Il triangolo verista borghese in “La Morsa” di Pirandello

Dall’8 al 18 Febbraio 2018 nell’intimo locale teatrale Spazio 18 B di Roma alla Garbatella, La Compagnia dei Masnadieri porta in scena La Morsa di Luigi Pirandello, con la regia di Jacopo Bezzi. Un nuovo successo dopo gli altri lavori che abbiamo già apprezzato sulle pagine di Gufetto: “Il Castello di K.” e “Vita di Billie Holiday” .

La Morsa è un testo che Pirandello scrisse nel 1892 e che fu rappresentato per la prima volta nel 1910 al Teatro Metastasio di Roma. Lo schema è quello del dramma naturalistico borghese, il marito, la moglie e l’amante, dove l’autore pone un nuovo nodo poetico, interessante per l’epoca della creazione: le situazioni morali di colpe e responsabilità, non sono ciecamente addossate all’adultera, ma rese poco chiare tra i tre personaggi.

Giulia, la moglie (Monica Belardinelli) viene stretta nell’angoscia della “punizione” per l’adulterio dalla guerriglia psicologica che le fa il marito Andrea (Massimo Roberto Beato), facendole prima credere di non sapere nulla e poi mettendola all’improvviso di fronte alla verità; e si trova sola, perché anche l’amante Antonio (Matteo Tanganelli), non si prende la responsabilità del guaio combinato con l’imprudente comportamento che li ha smascherati.
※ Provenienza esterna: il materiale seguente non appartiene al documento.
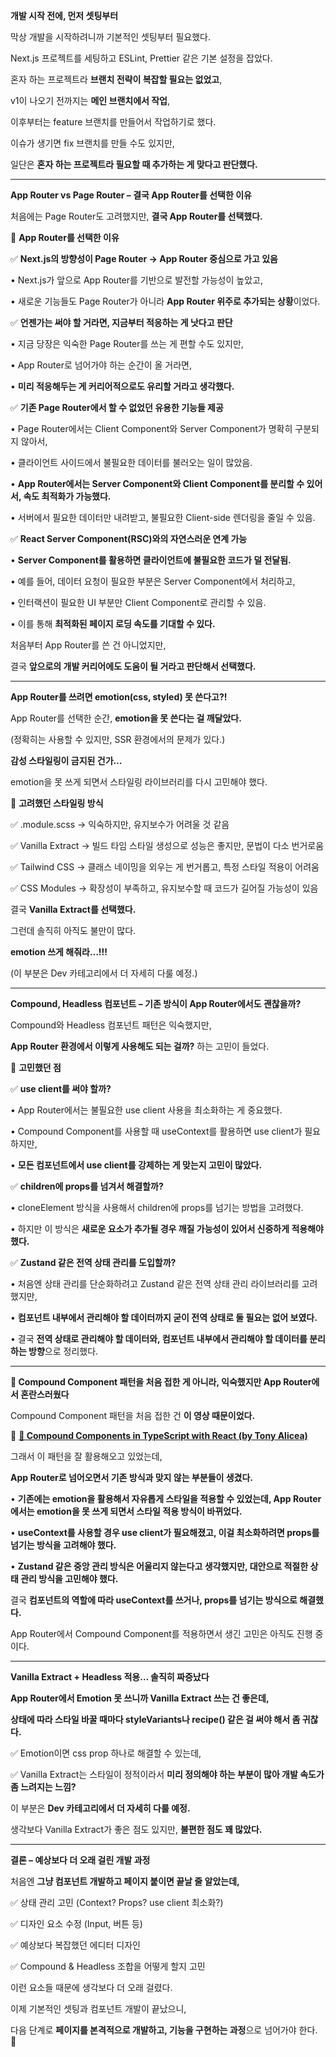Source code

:**개발 시작 전에, 먼저 셋팅부터**

  

막상 개발을 시작하려니까 기본적인 셋팅부터 필요했다.

Next.js 프로젝트를 세팅하고 ESLint, Prettier 같은 기본 설정을 잡았다.

  

혼자 하는 프로젝트라 **브랜치 전략이 복잡할 필요는 없었고**,

v1이 나오기 전까지는 **메인 브랜치에서 작업**,

이후부터는 feature 브랜치를 만들어서 작업하기로 했다.

이슈가 생기면 fix 브랜치를 만들 수도 있지만,

일단은 **혼자 하는 프로젝트라 필요할 때 추가하는 게 맞다고 판단했다.**

---

**App Router vs Page Router – 결국 App Router를 선택한 이유**

  

처음에는 Page Router도 고려했지만, **결국 App Router를 선택했다.**

  

📌 **App Router를 선택한 이유**

✅ **Next.js의 방향성이 Page Router → App Router 중심으로 가고 있음**

• Next.js가 앞으로 App Router를 기반으로 발전할 가능성이 높았고,

• 새로운 기능들도 Page Router가 아니라 **App Router 위주로 추가되는 상황**이었다.

  

✅ **언젠가는 써야 할 거라면, 지금부터 적응하는 게 낫다고 판단**

• 지금 당장은 익숙한 Page Router를 쓰는 게 편할 수도 있지만,

• App Router로 넘어가야 하는 순간이 올 거라면,

• **미리 적응해두는 게 커리어적으로도 유리할 거라고 생각했다.**

  

✅ **기존 Page Router에서 할 수 없었던 유용한 기능들 제공**

• Page Router에서는 Client Component와 Server Component가 명확히 구분되지 않아서,

• 클라이언트 사이드에서 불필요한 데이터를 불러오는 일이 많았음.

• **App Router에서는 Server Component와 Client Component를 분리할 수 있어서, 속도 최적화가 가능했다.**

• 서버에서 필요한 데이터만 내려받고, 불필요한 Client-side 렌더링을 줄일 수 있음.

  

✅ **React Server Component(RSC)와의 자연스러운 연계 가능**

• **Server Component를 활용하면 클라이언트에 불필요한 코드가 덜 전달됨.**

• 예를 들어, 데이터 요청이 필요한 부분은 Server Component에서 처리하고,

• 인터랙션이 필요한 UI 부분만 Client Component로 관리할 수 있음.

• 이를 통해 **최적화된 페이지 로딩 속도를 기대할 수 있다.**

  

처음부터 App Router를 쓴 건 아니었지만,

결국 **앞으로의 개발 커리어에도 도움이 될 거라고 판단해서 선택했다.**

---

**App Router를 쓰려면 emotion(css, styled) 못 쓴다고?!**

  

App Router를 선택한 순간, **emotion을 못 쓴다는 걸 깨달았다.**

(정확히는 사용할 수 있지만, SSR 환경에서의 문제가 있다.)

  

**감성 스타일링이 금지된 건가…**

emotion을 못 쓰게 되면서 스타일링 라이브러리를 다시 고민해야 했다.

  

📌 **고려했던 스타일링 방식**

✅ .module.scss → 익숙하지만, 유지보수가 어려울 것 같음

✅ Vanilla Extract → 빌드 타임 스타일 생성으로 성능은 좋지만, 문법이 다소 번거로움

✅ Tailwind CSS → 클래스 네이밍을 외우는 게 번거롭고, 특정 스타일 적용이 어려움

✅ CSS Modules → 확장성이 부족하고, 유지보수할 때 코드가 길어질 가능성이 있음

  

결국 **Vanilla Extract를 선택했다.**

  

그런데 솔직히 아직도 불만이 많다.

**emotion 쓰게 해줘라…!!!**

(이 부분은 Dev 카테고리에서 더 자세히 다룰 예정.)

---

**Compound, Headless 컴포넌트 – 기존 방식이 App Router에서도 괜찮을까?**

  

Compound와 Headless 컴포넌트 패턴은 익숙했지만,

**App Router 환경에서 이렇게 사용해도 되는 걸까?** 하는 고민이 들었다.

  

📌 **고민했던 점**

✅ **use client를 써야 할까?**

• App Router에서는 불필요한 use client 사용을 최소화하는 게 중요했다.

• Compound Component를 사용할 때 useContext를 활용하면 use client가 필요하지만,

• **모든 컴포넌트에서 use client를 강제하는 게 맞는지 고민이 많았다.**

  

✅ **children에 props를 넘겨서 해결할까?**

• cloneElement 방식을 사용해서 children에 props를 넘기는 방법을 고려했다.

• 하지만 이 방식은 **새로운 요소가 추가될 경우 깨질 가능성이 있어서 신중하게 적용해야 했다.**

  

✅ **Zustand 같은 전역 상태 관리를 도입할까?**

• 처음엔 상태 관리를 단순화하려고 Zustand 같은 전역 상태 관리 라이브러리를 고려했지만,

• **컴포넌트 내부에서 관리해야 할 데이터까지 굳이 전역 상태로 둘 필요는 없어 보였다.**

• 결국 **전역 상태로 관리해야 할 데이터와, 컴포넌트 내부에서 관리해야 할 데이터를 분리하는 방향**으로 정리했다.

---

**📌 Compound Component 패턴을 처음 접한 게 아니라, 익숙했지만 App Router에서 혼란스러웠다**

  

Compound Component 패턴을 처음 접한 건 **이 영상 때문이었다.**

🎥 [**🔗 Compound Components in TypeScript with React (by Tony Alicea)**](https://youtu.be/aAs36UeLnTg?feature=shared)

  

그래서 이 패턴을 잘 활용해오고 있었는데,

**App Router로 넘어오면서 기존 방식과 맞지 않는 부분들이 생겼다.**

• **기존에는 emotion을 활용해서 자유롭게 스타일을 적용할 수 있었는데, App Router에서는 emotion을 못 쓰게 되면서 스타일 적용 방식이 바뀌었다.**

• **useContext를 사용할 경우 use client가 필요해졌고, 이걸 최소화하려면 props를 넘기는 방식을 고려해야 했다.**

• **Zustand 같은 중앙 관리 방식은 어울리지 않는다고 생각했지만, 대안으로 적절한 상태 관리 방식을 고민해야 했다.**

  

결국 **컴포넌트의 역할에 따라 useContext를 쓰거나, props를 넘기는 방식으로 해결했다.**

App Router에서 Compound Component를 적용하면서 생긴 고민은 아직도 진행 중이다.

---

**Vanilla Extract + Headless 적용… 솔직히 짜증났다**

  

**App Router에서 Emotion 못 쓰니까 Vanilla Extract 쓰는 건 좋은데,**

**상태에 따라 스타일 바꿀 때마다 styleVariants나 recipe() 같은 걸 써야 해서 좀 귀찮다.**

  

✅ Emotion이면 css prop 하나로 해결할 수 있는데,

✅ Vanilla Extract는 스타일이 정적이라서 **미리 정의해야 하는 부분이 많아 개발 속도가 좀 느려지는 느낌?**

  

이 부분은 **Dev 카테고리에서 더 자세히 다룰 예정.**

생각보다 Vanilla Extract가 좋은 점도 있지만, **불편한 점도 꽤 많았다.**

---

**결론 – 예상보다 더 오래 걸린 개발 과정**

  

처음엔 **그냥 컴포넌트 개발하고 페이지 붙이면 끝날 줄 알았는데,**

✅ 상태 관리 고민 (Context? Props? use client 최소화?)

✅ 디자인 요소 수정 (Input, 버튼 등)

✅ 예상보다 복잡했던 에디터 디자인

✅ Compound & Headless 조합을 어떻게 할지 고민

  

이런 요소들 때문에 생각보다 더 오래 걸렸다.

  

이제 기본적인 셋팅과 컴포넌트 개발이 끝났으니,

다음 단계로 **페이지를 본격적으로 개발하고, 기능을 구현하는 과정**으로 넘어가야 한다. 🚀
Il dramma diventa tale nel momento che il marito la caccia di casa e le vieta di vedere ancora i suoi figli e per questo Giulia si uccide.

Encomiabile Pirandello nel raccontare, già cento anni fa, in un triangolo come questo, le colpe confuse e ripartite, che riportano, oltre che il dolore di un tradimento, anche il sopruso di un marito che decide crudeltà sulla moglie per il solo suo risentimento e la codardia di un amante che non si prende le responsabilità della passione consumata con la donna sposata.

Oggi, per fortuna, una donna che si invaghisce per solitudine o malinconia, ha il diritto di tentare un lavoro di ricostruzione della relazione di coppia o di rifarsi una vita, senza che questo le privi della possibilità di fare la madre ai suoi figli, o che la getti in una completa disperazione senza vie d’uscita. Anche se alcuni fatti di cronaca testimoniano tristi rigurgiti di queste sopraffazioni.

Anche l’amante debole che non affronta il marito, muove oggi anche a tenerezza e non più soltanto a disprezzo come un tempo, perché abbiamo imparato a rispettare le fragilità del genere maschile che non deve essere necessariamente impavido e combattivo per essere virile.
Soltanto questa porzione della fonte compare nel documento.